The polar vortex is come and gone – but not forgotten. The damage may be done, but there are months left in the winter to suffer through. Winterizing your home, even at this late date, will save you money and can prevent costly damage.
Here are a few things you can do now to protect your home from damage caused by freezing temperatures and winter storms.
1. Protect your pipes
Home insurance companies know that the biggest risk to your home during the colder months lies in frozen pipes. Water sits in pipes ready to rush through the open faucets. The water in pipes that lie in walls that exposed to the outside cold, the most obvious being those that lead to outdoor hoses and spigots, is particularly susceptible to freezing during cold weather.
If that water freezes, it expands and breaks the pipes, and when it thaws, you have a major leak on your hands. To prevent the damage in advance, shut off the valves controlling the water to those pipes and, then, drain them and leave any hose connections open. You can also cover the outdoor spigots with commonly available styrofoam protectors. Finally, you should insulate pipes that run through uninsulated spaces like basements or crawlspaces with fiberglass wrap or pre-molded sleeves.
2. Replace furnace filters
During the winter, it’s a good idea to change furnace filters throughout the house. Clogged or dirty filters will reduce airflow and make your heater work harder than necessary. The best and most thorough of furnace filters cost more, but the cost savings and improved air quality are worth the investment.
3. Check the furnace
While you are changing your furnace filters, you should consider securing a maintenance agreement that cleans and tunes the furnace at least twice a year including once before the winter. With forced air heat, the ducts will lose heat if they are not well insulated and connected. The maintenance provider will seal gaps, vacuum out the dust, and insulate the ducts running through uninsulated spaces.
4. Program your thermostat
Install and program a state-of-the-art thermostat. Lowering your thermostat by one degree can save you up to 3% on your heating bill. Lowering the hot water heater from the standard 140°F to 120°F will save you up to 10% of your heating bill. In the long run, you may also consider installing a tankless water heater or solar heat.
5. Block the drafts
Caulking and weatherstripping indoors and out are short-term solutions to ward off the winter cold. But, consider the return on investment in new or replacement storm windows and doors, pet doors and electrical outlets. Door sweeps attach to exterior doors to close the gaps between door and frame. Outlet gaskets insulate electrical outlets.
6. Insulate, insulate, insulate
Roles of insulation can be purchased at any big box hardware center.
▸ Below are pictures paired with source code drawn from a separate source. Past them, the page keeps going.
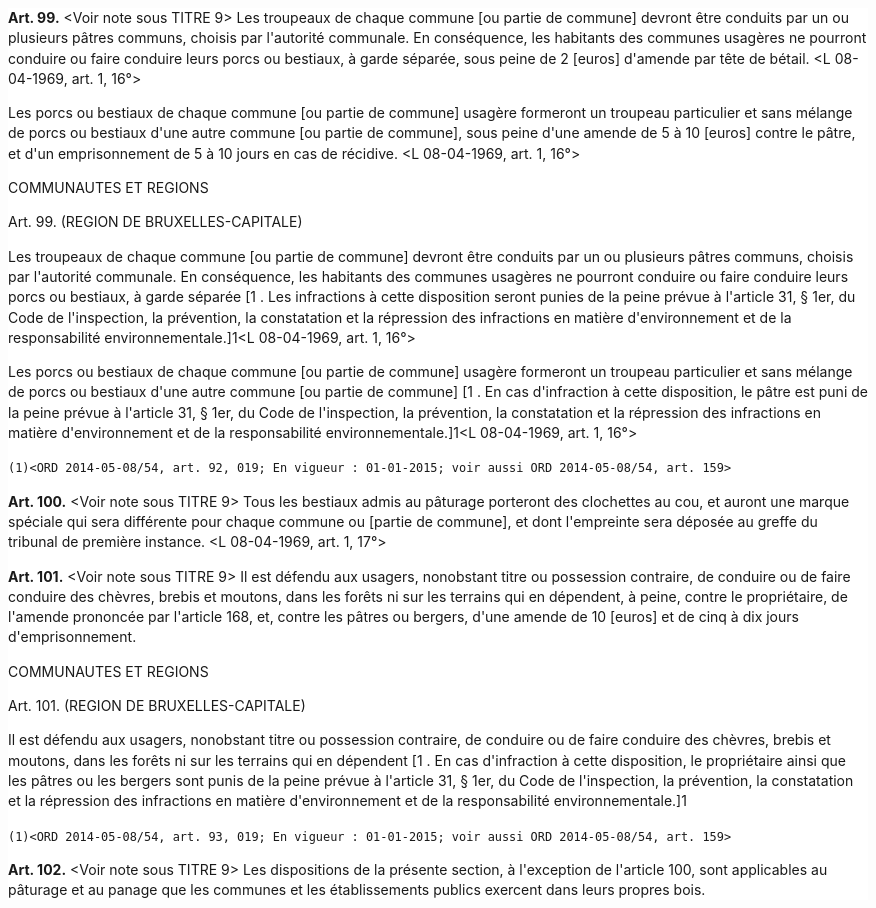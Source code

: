 **Art. 99.** <Voir note sous TITRE 9> Les troupeaux de chaque commune [ou partie de commune] devront être conduits par un ou plusieurs pâtres communs, choisis par l'autorité communale. En conséquence, les habitants des communes usagères ne pourront conduire ou faire conduire leurs porcs ou bestiaux, à garde séparée, sous peine de 2 [euros] d'amende par tête de bétail. <L 08-04-1969, art. 1, 16°>

Les porcs ou bestiaux de chaque commune [ou partie de commune] usagère formeront un troupeau particulier et sans mélange de porcs ou bestiaux d'une autre commune [ou partie de commune], sous peine d'une amende de 5 à 10 [euros] contre le pâtre, et d'un emprisonnement de 5 à 10 jours en cas de récidive. <L 08-04-1969, art. 1, 16°>

COMMUNAUTES ET REGIONS

Art. 99. (REGION DE BRUXELLES-CAPITALE)

Les troupeaux de chaque commune [ou partie de commune] devront être conduits par un ou plusieurs pâtres communs, choisis par l'autorité communale. En conséquence, les habitants des communes usagères ne pourront conduire ou faire conduire leurs porcs ou bestiaux, à garde séparée [1 . Les infractions à cette disposition seront punies de la peine prévue à l'article 31, § 1er, du Code de l'inspection, la prévention, la constatation et la répression des infractions en matière d'environnement et de la responsabilité environnementale.]1<L 08-04-1969, art. 1, 16°>

Les porcs ou bestiaux de chaque commune [ou partie de commune] usagère formeront un troupeau particulier et sans mélange de porcs ou bestiaux d'une autre commune [ou partie de commune] [1 . En cas d'infraction à cette disposition, le pâtre est puni de la peine prévue à l'article 31, § 1er, du Code de l'inspection, la prévention, la constatation et la répression des infractions en matière d'environnement et de la responsabilité environnementale.]1<L 08-04-1969, art. 1, 16°>

`(1)<ORD 2014-05-08/54, art. 92, 019; En vigueur : 01-01-2015; voir aussi ORD 2014-05-08/54, art. 159>`

**Art. 100.** <Voir note sous TITRE 9> Tous les bestiaux admis au pâturage porteront des clochettes au cou, et auront une marque spéciale qui sera différente pour chaque commune ou [partie de commune], et dont l'empreinte sera déposée au greffe du tribunal de première instance. <L 08-04-1969, art. 1, 17°>

**Art. 101.** <Voir note sous TITRE 9> Il est défendu aux usagers, nonobstant titre ou possession contraire, de conduire ou de faire conduire des chèvres, brebis et moutons, dans les forêts ni sur les terrains qui en dépendent, à peine, contre le propriétaire, de l'amende prononcée par l'article 168, et, contre les pâtres ou bergers, d'une amende de 10 [euros] et de cinq à dix jours d'emprisonnement.

COMMUNAUTES ET REGIONS

Art. 101. (REGION DE BRUXELLES-CAPITALE)

Il est défendu aux usagers, nonobstant titre ou possession contraire, de conduire ou de faire conduire des chèvres, brebis et moutons, dans les forêts ni sur les terrains qui en dépendent [1 . En cas d'infraction à cette disposition, le propriétaire ainsi que les pâtres ou les bergers sont punis de la peine prévue à l'article 31, § 1er, du Code de l'inspection, la prévention, la constatation et la répression des infractions en matière d'environnement et de la responsabilité environnementale.]1

`(1)<ORD 2014-05-08/54, art. 93, 019; En vigueur : 01-01-2015; voir aussi ORD 2014-05-08/54, art. 159>`

**Art. 102.** <Voir note sous TITRE 9> Les dispositions de la présente section, à l'exception de l'article 100, sont applicables au pâturage et au panage que les communes et les établissements publics exercent dans leurs propres bois.
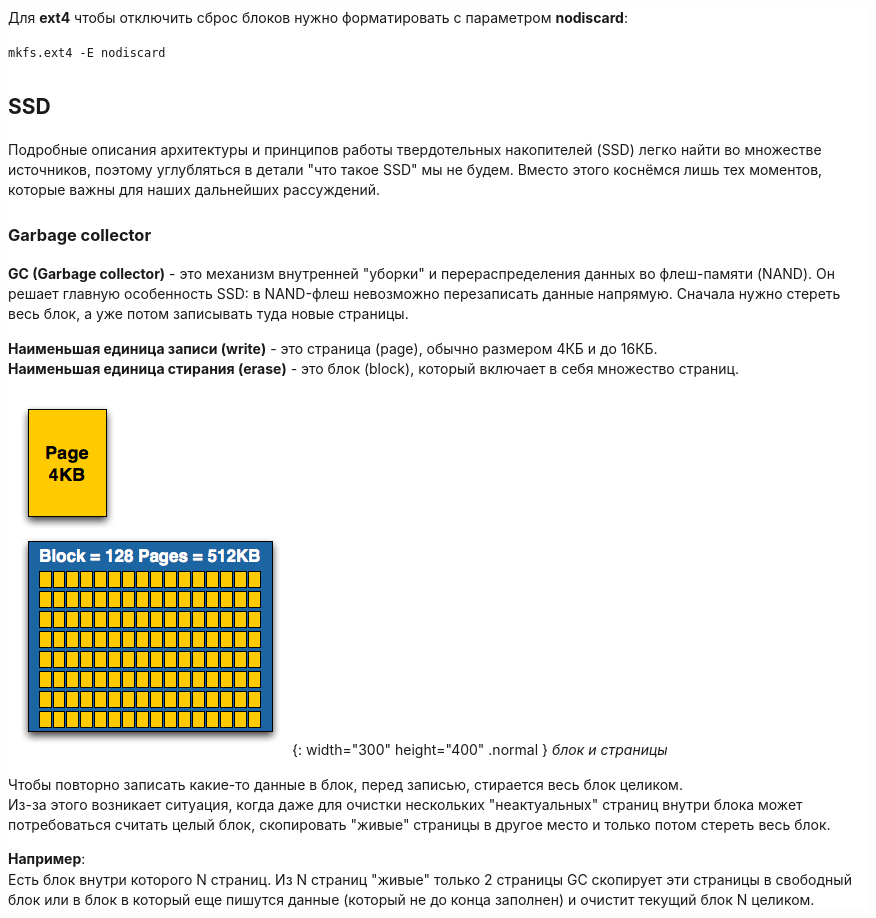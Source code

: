 Для **ext4** чтобы отключить сброс блоков нужно форматировать с параметром **nodiscard**:
```shell
mkfs.ext4 -E nodiscard 
```

## SSD

Подробные описания архитектуры и принципов работы твердотельных накопителей (SSD) легко найти во множестве источников, поэтому углубляться в детали "что такое SSD" мы не будем. Вместо этого коснёмся лишь тех моментов, которые важны для наших дальнейших рассуждений.

### Garbage collector

**GC (Garbage collector)** - это механизм внутренней "уборки" и перераспределения данных во флеш-памяти (NAND). Он решает главную особенность SSD: в NAND-флеш невозможно перезаписать данные напрямую. Сначала нужно стереть весь блок, а уже потом записывать туда новые страницы.

**Наименьшая единица записи (write)**  - это страница (page), обычно размером 4КБ и до 16КБ.  
**Наименьшая единица стирания (erase)** - это блок (block), который включает в себя множество страниц.

![page-and-block](/assets/img/ssd-gc-trim/ssd-page-block.png){: width="300" height="400" .normal }
_блок и страницы_

Чтобы повторно записать какие-то данные в блок, перед записью, стирается весь блок целиком.  
Из-за этого возникает ситуация, когда даже для очистки нескольких "неактуальных" страниц внутри блока может потребоваться считать целый блок,
скопировать "живые" страницы в другое место и только потом стереть весь блок.

**Например**:  
Есть блок внутри которого N страниц. Из N страниц "живые" только 2 страницы
GC скопирует эти страницы в свободный блок или в блок в который еще пишутся данные (который не до конца заполнен)
и очистит текущий блок N целиком.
In areas that experience cold winters, homeowners should install at least 12-inches of insulation in the attic. This not only helps keep your house warm. It can also prevent the formation of ice dams that cause roof damage. The good news? Laying insulation is a project you can do yourself. Boosting your insulation may also make you eligible for Federal tax breaks.
7. Clean the gutters
When rain gutters fill with leaves and debris, they block water flow and create conditions that could cause freezing. When the water freezes and blocks the drains, additional water backs up to damage roofs and walls.
8. Remove snow
After a big snowfall, consider clearing some of the snow from your roof to lessen the amount of weight that your home must support. You can do this yourself using a simple broom or you can hire a snow removal service to clear your driveway and sidewalks as well as your roof.
Many of the measures outlined here are simple to implement but can make a big difference when a winter storm hits. And remember, if the worst happens and your home suffers damage despite your best efforts, contact your home insurance provider to file a claim.